Let's say I own the Google Play account under which an open source app is published, and I no longer have any interest in owning personally the Google Play account for that app. Development is as active as ever, with developers joining and leaving at a fast pace.
Is there an established foundation to which I can donate my app's Google Play account? The foundation's role would be:
- Everytime the app's F-Droid APK or metadata is changed (by the app's current maintainer or another member of the current app dev team), mirror the change to the app's Google Play.
- If there ever happen to be a big security vulnerability and F-Droid disable, then disable it from Google Play too.
- If in the future a fork takes over and becomes clearly more maintained than the original, then switch to syncing from that fork's F-Droid item. Such a decision must only be taken after following a well-defined and open procedure (for instance: public announce of intention, feedback, decision of the foundation's board).

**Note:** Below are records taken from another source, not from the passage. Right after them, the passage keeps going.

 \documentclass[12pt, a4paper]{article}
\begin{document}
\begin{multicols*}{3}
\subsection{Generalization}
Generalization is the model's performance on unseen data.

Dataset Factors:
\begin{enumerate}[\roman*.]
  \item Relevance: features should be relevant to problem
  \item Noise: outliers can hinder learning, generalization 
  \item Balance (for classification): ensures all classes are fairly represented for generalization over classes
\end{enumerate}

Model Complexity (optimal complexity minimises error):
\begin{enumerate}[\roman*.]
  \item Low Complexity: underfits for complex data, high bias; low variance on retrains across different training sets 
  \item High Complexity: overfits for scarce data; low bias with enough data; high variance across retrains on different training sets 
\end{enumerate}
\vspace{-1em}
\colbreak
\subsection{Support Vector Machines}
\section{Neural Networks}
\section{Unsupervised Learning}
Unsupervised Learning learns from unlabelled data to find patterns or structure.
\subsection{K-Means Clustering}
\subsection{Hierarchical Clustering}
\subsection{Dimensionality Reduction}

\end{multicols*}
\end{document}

- Publish Google Play's statistics, for instance by running this script once in a while.
- Not absolutely necessary, but allowing the current project manager to access Google Play's with the permissions "Reply to reviews" and "Manage Alpha & Beta APKs" would be wonderful.
Bonus if the foundation has FOSS as its core mission (unlike Sourceforge), is long-established (like Debian), is financially secure (like Ubuntu), and is generally trusted by the FOSS community (like FSF).
"Donating" my app would mean transferring the app from my developer account to the foundation's developer account, so it would be transparent for users, for instance existing users would continue to receive APK updates.
That would solve four big risks that threaten open source apps on Google Play:
- The owner of the app's developer account becomes evil and adds spyware/advertisement (that happened to TuxPaint).
- The owner of the app's developer account transfers the app to a well-meaning person who just has a different idea of what is best for the users and publishes updates that include non-open source code, or even rewrites the app from scratch and publishes it without making it open source.
- The owner of the app's developer account suddenly dies or otherwise becomes unable to update the app.
- The owner of the app's developer account can not find a trustable new maintainer.
An organization that would just own the Google Play account (and update the account admin when asked every few years based on a reasonable protocol) is another option. It is easier but also more risky for the organization, as the account admin could, willingly or unwillingly, embed malware in the APK and publish it directly. Going through F-Droid (or IzzyOnDroid) makes such incidents much less likely.